Mindset
September 25, 2023 By Scott

Build a Practice of Intentional Reflection

No one teaches you how to intentionally reflect as an act of growth.

For the most part, it’s simply something you do, mostly subconsciously as you navigate each day.

If you’re like most, you followed the process laid out for you at different stages of life.

You went to kindergarten, then grade school, then high school, and then off the higher learning or vocation.

The path was defined, the objectives laid out, the lesson plans constructed, and the outcomes measured and compared.  You passed the grade and moved on, or you did it all over again.

You tried out for the team, or the sport, you followed the practice plan, you did the drills, you learned the plays or the skills, and you played the games, competed, sometimes winning, and sometimes losing.

Winning and losing, getting cut, or riding the bench gave you the feedback.  Is this working, or not? Coaches gave you feedback, you implemented it, or you didn’t.

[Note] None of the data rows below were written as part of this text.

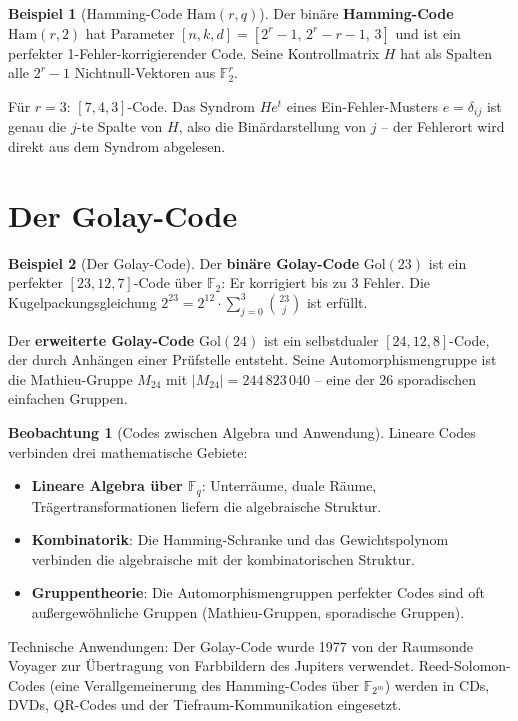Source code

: ﻿\documentclass[a4paper,12pt]{report}
\theoremstyle{definition}
\newtheorem{beispiel}{Beispiel}
\newtheorem{beobachtung}{Beobachtung}
\begin{document}
\begin{beispiel}[Hamming-Code $\mathrm{Ham}(r, q)$]
    Der binäre \textbf{Hamming-Code} $\mathrm{Ham}(r, 2)$ hat Parameter
    $[n, k, d] = [2^r - 1,\, 2^r - r - 1,\, 3]$ und ist ein perfekter
    1-Fehler-korrigierender Code. Seine Kontrollmatrix $H$ hat als Spalten
    alle $2^r - 1$ Nichtnull-Vektoren aus $\mathbb{F}_2^r$.

    Für $r = 3$: $[7, 4, 3]$-Code. Das Syndrom $He^t$ eines
    Ein-Fehler-Musters $e = \delta_{ij}$ ist genau die $j$-te Spalte von $H$,
    also die Binärdarstellung von $j$ -- der Fehlerort wird direkt aus dem
    Syndrom abgelesen.
\end{beispiel}

\section{Der Golay-Code}

\begin{beispiel}[Der Golay-Code]
    Der \textbf{binäre Golay-Code} $\mathrm{Gol}(23)$ ist ein
    perfekter $[23, 12, 7]$-Code über $\mathbb{F}_2$: Er korrigiert
    bis zu $3$ Fehler. Die Kugelpackungsgleichung
    $2^{23} = 2^{12} \cdot \sum_{j=0}^3 \binom{23}{j}$ ist erfüllt.

    Der \textbf{erweiterte Golay-Code} $\mathrm{Gol}(24)$ ist ein
    selbstdualer $[24, 12, 8]$-Code, der durch Anhängen einer Prüfstelle
    entsteht. Seine Automorphismengruppe ist die Mathieu-Gruppe $M_{24}$
    mit $|M_{24}| = 244\,823\,040$ -- eine der 26 sporadischen einfachen
    Gruppen.
\end{beispiel}

\begin{beobachtung}[Codes zwischen Algebra und Anwendung]
    Lineare Codes verbinden drei mathematische Gebiete:
    \begin{itemize}
        \item[-] \textbf{Lineare Algebra über $\mathbb{F}_q$}: Unterräume,
              duale Räume, Trägertransformationen liefern die algebraische Struktur.
        \item[-] \textbf{Kombinatorik}: Die Hamming-Schranke und das
              Gewichtspolynom verbinden die algebraische mit der kombinatorischen Struktur.
        \item[-] \textbf{Gruppen\-theorie}: Die Auto\-morphismen\-gruppen perfekter Codes
              sind oft außer\-ge\-wöhn\-liche Gruppen
              (Mathieu-Gruppen, sporadische Gruppen).
    \end{itemize}

    Technische Anwendungen: Der Golay-Code wurde 1977 von der Raumsonde
    Voyager zur Übertragung von Farbbildern des Jupiters verwendet.
    Reed-Solomon-Codes (eine Verallgemeinerung des Hamming-Codes über
    $\mathbb{F}_{2^m}$) werden in CDs, DVDs, QR-Codes und der
    Tief\-raum-Kommunikation eingesetzt.
\end{beobachtung}
\end{document}
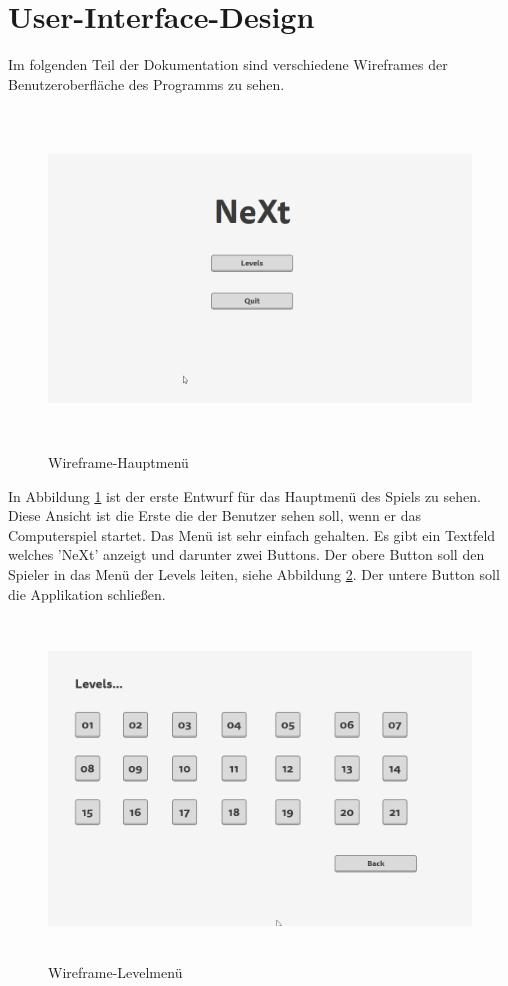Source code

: \section{User-Interface-Design}
Im folgenden Teil der Dokumentation sind verschiedene Wireframes der Benutzeroberfläche des Programms zu sehen.
\begin{figure}[H]
	\centering
	\includegraphics[width=16cm, height=9cm]{images/WireframeMainmenu.png}
	\caption{Wireframe-Hauptmenü}
	\label{WireframeMainmenu}
\end{figure}
In Abbildung \ref{WireframeMainmenu} ist der erste Entwurf für das Hauptmenü des Spiels zu sehen. Diese Ansicht ist die Erste die der Benutzer sehen soll, wenn er das Computerspiel startet. Das Menü ist sehr einfach gehalten. Es gibt ein Textfeld welches 'NeXt' anzeigt und darunter zwei Buttons. Der obere Button soll  den Spieler in das Menü der Levels leiten, siehe Abbildung \ref{WireframeLevelsmenu}. Der untere Button soll  die Applikation schließen.
\begin{figure}[H]
	\centering
	\includegraphics[width=16cm, height=9cm]{images/WireframeLevelsmenu.png}
	\caption{Wireframe-Levelmenü}
	\label{WireframeLevelsmenu}
\end{figure}

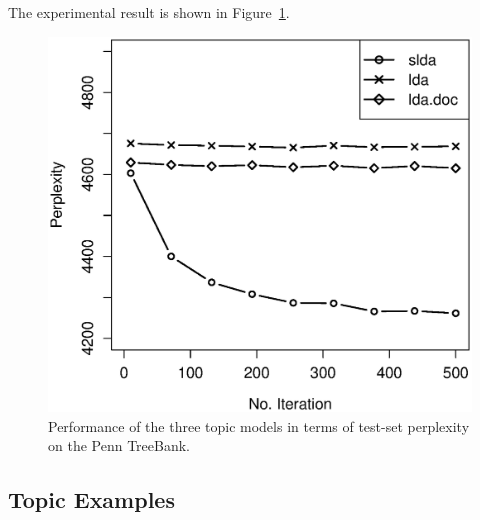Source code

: The experimental result is shown in Figure~\ref{f:perplexity}.

\begin{figure}[!ht]
  \includegraphics[width=\columnwidth]{ppl.eps}
  \caption{Performance of the three topic models in terms of test-set perplexity on the Penn TreeBank.}
  \label{f:perplexity}
\end{figure}

\subsection{Topic Examples} \label{ss:topic-examples}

You followed the rules set out by mom and dad, or you broke them.  You recognized what the consequences would be for your decisions, and you decided they were worth the risk, or not.

You played and created, and explored, and realized what you liked, or didn’t like, and decided if it was what you wanted to keep doing, or stop doing. In some instances you had the choice, in others, you did not.

You got a job, did the training, learned the ropes, figured out the expectations, and you worked the process.  Maybe you moved up the chain, took on more responsibility, got a pay raise, got a promotion, and kept on going.

Or maybe you decided then or later, that working for someone wasn’t your jam. You decided something you knew or created would be worth something to someone else, and you endevoured to build your own business or career.

You built a business plan, or maybe you just winged it!  You added more pieces, more people, more work, more time, and slowly, but surely, your business venture either flourished or folded.

In all of this, there were indeed moments of reflection.  Do I like this, do I not, do I want this, do I not, am I willing, am I not.

But you weren’t likely taught how to intentionally reflect.  

You might have been one of those who simply learned through a measure of experience and insight. But there really isn’t much in the way of a formal education in reflective practice.

What I mean by intentional reflective practice is that you use the idea of past, present, and future in a way that serves you rather than simply occurs around you.

Intentional reflection means that you first recognize where you have come from, and how you have grown (the past), then grounds you in what you are doing now, and why you are doing it (the present), and finally empowers you to visualize a future possibility that inspires you to further growth.

There is no resentment of what has been, simply a recognition of how it has shaped you.

There is no pining for a future state.  No, “once I get there I will be good” statements. No grass is greener. There is simply an ownership of the present, and how you can make the best of it and experience growth in your effort.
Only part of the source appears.